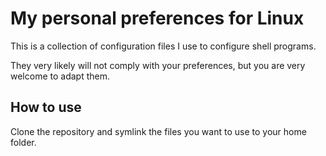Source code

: My personal preferences for Linux
=================================

This is a collection of configuration files I use to configure
shell programs.

They very likely will not comply with your preferences, but you
are very welcome to adapt them.

How to use
----------

Clone the repository and symlink the files you want to use to
your home folder.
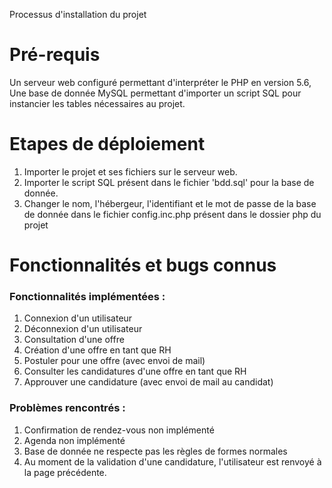 Processus d'installation du projet

# Pré-requis

Un serveur web configuré permettant d'interpréter le PHP en version 5.6,  
Une base de donnée MySQL permettant d'importer un script SQL pour instancier les tables nécessaires au projet.

# Etapes de déploiement

1. Importer le projet et ses fichiers sur le serveur web.
2. Importer le script SQL présent dans le fichier 'bdd.sql' pour la base de donnée.
3. Changer le nom, l'hébergeur, l'identifiant et le mot de passe de la base de donnée dans le fichier config.inc.php présent dans le dossier php du projet

# Fonctionnalités et bugs connus

### Fonctionnalités implémentées :
1. Connexion d'un utilisateur
2. Déconnexion d'un utilisateur
3. Consultation d'une offre
4. Création d'une offre en tant que RH
5. Postuler pour une offre (avec envoi de mail)
6. Consulter les candidatures d'une offre en tant que RH
7. Approuver une candidature (avec envoi de mail au candidat)

### Problèmes rencontrés :
1. Confirmation de rendez-vous non implémenté
2. Agenda non implémenté
3. Base de donnée ne respecte pas les règles de formes normales
4. Au moment de la validation d'une candidature, l'utilisateur est renvoyé à la page précédente.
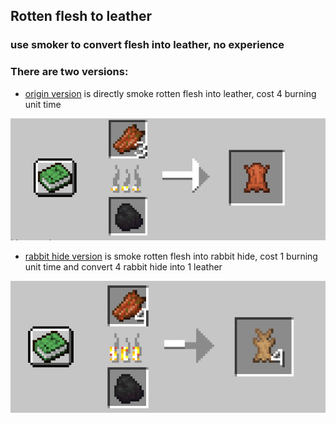 ## Rotten flesh to leather

### use smoker to convert flesh into leather, no experience

### There are two versions:
- [origin version](./RFTL.zip) is directly smoke rotten flesh into leather, cost 4 burning unit time

![leather version](../figs/RFTL.png)
- [rabbit hide version](./RFTL_hide.zip) is smoke rotten flesh into rabbit hide, cost 1 burning unit time and convert 4 rabbit hide into 1 leather

![rabbit hide version](../figs/RFTL_hide.png)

> _The task_: If a line in the listing contains the string "avec", copy it.

> _Output of the task_:
5. Postuler pour une offre (avec envoi de mail)
7. Approuver une candidature (avec envoi de mail au candidat)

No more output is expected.